PROBLEM REQUIREMENTS: The answer should match the records character for character.

(Beginning of DATA SHOWN)

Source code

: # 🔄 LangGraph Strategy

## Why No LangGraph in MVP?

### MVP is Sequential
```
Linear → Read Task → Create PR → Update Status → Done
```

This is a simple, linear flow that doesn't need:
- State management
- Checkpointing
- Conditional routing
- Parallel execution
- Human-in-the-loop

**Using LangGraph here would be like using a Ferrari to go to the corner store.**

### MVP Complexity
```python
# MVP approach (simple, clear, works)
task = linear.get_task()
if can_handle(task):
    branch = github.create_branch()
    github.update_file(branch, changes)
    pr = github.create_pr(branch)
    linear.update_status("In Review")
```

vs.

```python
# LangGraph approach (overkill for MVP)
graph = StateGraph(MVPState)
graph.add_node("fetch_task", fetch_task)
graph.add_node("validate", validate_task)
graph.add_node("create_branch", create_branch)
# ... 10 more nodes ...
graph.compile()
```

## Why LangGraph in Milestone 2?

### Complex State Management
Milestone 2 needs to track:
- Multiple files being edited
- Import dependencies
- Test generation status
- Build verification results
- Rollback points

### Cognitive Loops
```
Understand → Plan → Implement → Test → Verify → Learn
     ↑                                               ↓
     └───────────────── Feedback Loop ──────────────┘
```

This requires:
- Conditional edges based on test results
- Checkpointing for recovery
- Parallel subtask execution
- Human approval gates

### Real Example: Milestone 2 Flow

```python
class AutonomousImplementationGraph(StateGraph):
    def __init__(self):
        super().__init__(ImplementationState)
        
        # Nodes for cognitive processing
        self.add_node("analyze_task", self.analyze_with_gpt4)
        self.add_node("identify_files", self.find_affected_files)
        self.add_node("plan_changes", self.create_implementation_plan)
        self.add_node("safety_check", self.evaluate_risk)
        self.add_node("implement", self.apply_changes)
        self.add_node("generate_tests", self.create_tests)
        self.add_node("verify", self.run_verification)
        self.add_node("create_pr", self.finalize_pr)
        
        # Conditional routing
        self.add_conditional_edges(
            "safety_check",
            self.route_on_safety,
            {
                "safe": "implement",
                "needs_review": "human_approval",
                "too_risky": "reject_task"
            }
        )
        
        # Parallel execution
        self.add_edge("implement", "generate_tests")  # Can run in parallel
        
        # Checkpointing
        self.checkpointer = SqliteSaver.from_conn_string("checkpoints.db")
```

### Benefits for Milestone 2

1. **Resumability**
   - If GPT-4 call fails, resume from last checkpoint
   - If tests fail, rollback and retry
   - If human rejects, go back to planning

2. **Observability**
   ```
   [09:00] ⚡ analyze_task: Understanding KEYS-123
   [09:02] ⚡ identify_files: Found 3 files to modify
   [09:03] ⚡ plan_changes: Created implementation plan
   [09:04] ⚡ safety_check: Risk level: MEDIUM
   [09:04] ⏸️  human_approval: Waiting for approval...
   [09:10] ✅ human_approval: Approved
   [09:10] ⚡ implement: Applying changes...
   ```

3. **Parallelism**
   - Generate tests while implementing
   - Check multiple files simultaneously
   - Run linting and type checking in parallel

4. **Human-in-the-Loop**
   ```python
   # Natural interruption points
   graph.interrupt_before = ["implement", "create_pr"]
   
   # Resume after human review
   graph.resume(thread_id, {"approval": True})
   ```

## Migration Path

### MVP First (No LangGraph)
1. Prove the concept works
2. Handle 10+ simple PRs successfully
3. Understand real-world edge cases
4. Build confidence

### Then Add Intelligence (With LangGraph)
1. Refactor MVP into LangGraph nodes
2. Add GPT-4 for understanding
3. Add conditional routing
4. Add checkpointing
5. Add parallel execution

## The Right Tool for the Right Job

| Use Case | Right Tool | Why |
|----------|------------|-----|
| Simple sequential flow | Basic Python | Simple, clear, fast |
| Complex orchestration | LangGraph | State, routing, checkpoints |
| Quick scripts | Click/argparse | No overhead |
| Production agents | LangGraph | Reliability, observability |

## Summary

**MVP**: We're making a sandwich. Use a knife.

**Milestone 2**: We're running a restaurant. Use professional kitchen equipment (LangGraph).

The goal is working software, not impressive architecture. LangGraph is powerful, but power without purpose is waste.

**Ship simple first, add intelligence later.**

(End of DATA SHOWN)

EXERCISE RESPONSE:
Source code

: # 🔄 LangGraph Strategy

## Why No LangGraph in MVP?

### MVP is Sequential
```
Linear → Read Task → Create PR → Update Status → Done
```

This is a simple, linear flow that doesn't need:
- State management
- Checkpointing
- Conditional routing
- Parallel execution
- Human-in-the-loop

**Using LangGraph here would be like using a Ferrari to go to the corner store.**

### MVP Complexity
```python
# MVP approach (simple, clear, works)
task = linear.get_task()
if can_handle(task):
    branch = github.create_branch()
    github.update_file(branch, changes)
    pr = github.create_pr(branch)
    linear.update_status("In Review")
```

vs.

```python
# LangGraph approach (overkill for MVP)
graph = StateGraph(MVPState)
graph.add_node("fetch_task", fetch_task)
graph.add_node("validate", validate_task)
graph.add_node("create_branch", create_branch)
# ... 10 more nodes ...
graph.compile()
```

## Why LangGraph in Milestone 2?

### Complex State Management
Milestone 2 needs to track:
- Multiple files being edited
- Import dependencies
- Test generation status
- Build verification results
- Rollback points

### Cognitive Loops
```
Understand → Plan → Implement → Test → Verify → Learn
     ↑                                               ↓
     └───────────────── Feedback Loop ──────────────┘
```

This requires:
- Conditional edges based on test results
- Checkpointing for recovery
- Parallel subtask execution
- Human approval gates

### Real Example: Milestone 2 Flow

```python
class AutonomousImplementationGraph(StateGraph):
    def __init__(self):
        super().__init__(ImplementationState)
        
        # Nodes for cognitive processing
        self.add_node("analyze_task", self.analyze_with_gpt4)
        self.add_node("identify_files", self.find_affected_files)
        self.add_node("plan_changes", self.create_implementation_plan)
        self.add_node("safety_check", self.evaluate_risk)
        self.add_node("implement", self.apply_changes)
        self.add_node("generate_tests", self.create_tests)
        self.add_node("verify", self.run_verification)
        self.add_node("create_pr", self.finalize_pr)
        
        # Conditional routing
        self.add_conditional_edges(
            "safety_check",
            self.route_on_safety,
            {
                "safe": "implement",
                "needs_review": "human_approval",
                "too_risky": "reject_task"
            }
        )
        
        # Parallel execution
        self.add_edge("implement", "generate_tests")  # Can run in parallel
        
        # Checkpointing
        self.checkpointer = SqliteSaver.from_conn_string("checkpoints.db")
```

### Benefits for Milestone 2

1. **Resumability**
   - If GPT-4 call fails, resume from last checkpoint
   - If tests fail, rollback and retry
   - If human rejects, go back to planning

2. **Observability**
   ```
   [09:00] ⚡ analyze_task: Understanding KEYS-123
   [09:02] ⚡ identify_files: Found 3 files to modify
   [09:03] ⚡ plan_changes: Created implementation plan
   [09:04] ⚡ safety_check: Risk level: MEDIUM
   [09:04] ⏸️  human_approval: Waiting for approval...
   [09:10] ✅ human_approval: Approved
   [09:10] ⚡ implement: Applying changes...
   ```

3. **Parallelism**
   - Generate tests while implementing
   - Check multiple files simultaneously
   - Run linting and type checking in parallel

4. **Human-in-the-Loop**
   ```python
   # Natural interruption points
   graph.interrupt_before = ["implement", "create_pr"]
   
   # Resume after human review
   graph.resume(thread_id, {"approval": True})
   ```

## Migration Path

### MVP First (No LangGraph)
1. Prove the concept works
2. Handle 10+ simple PRs successfully
3. Understand real-world edge cases
4. Build confidence

### Then Add Intelligence (With LangGraph)
1. Refactor MVP into LangGraph nodes
2. Add GPT-4 for understanding
3. Add conditional routing
4. Add checkpointing
5. Add parallel execution

## The Right Tool for the Right Job

| Use Case | Right Tool | Why |
|----------|------------|-----|
| Simple sequential flow | Basic Python | Simple, clear, fast |
| Complex orchestration | LangGraph | State, routing, checkpoints |
| Quick scripts | Click/argparse | No overhead |
| Production agents | LangGraph | Reliability, observability |

## Summary

**MVP**: We're making a sandwich. Use a knife.

**Milestone 2**: We're running a restaurant. Use professional kitchen equipment (LangGraph).

The goal is working software, not impressive architecture. LangGraph is powerful, but power without purpose is waste.

**Ship simple first, add intelligence later.**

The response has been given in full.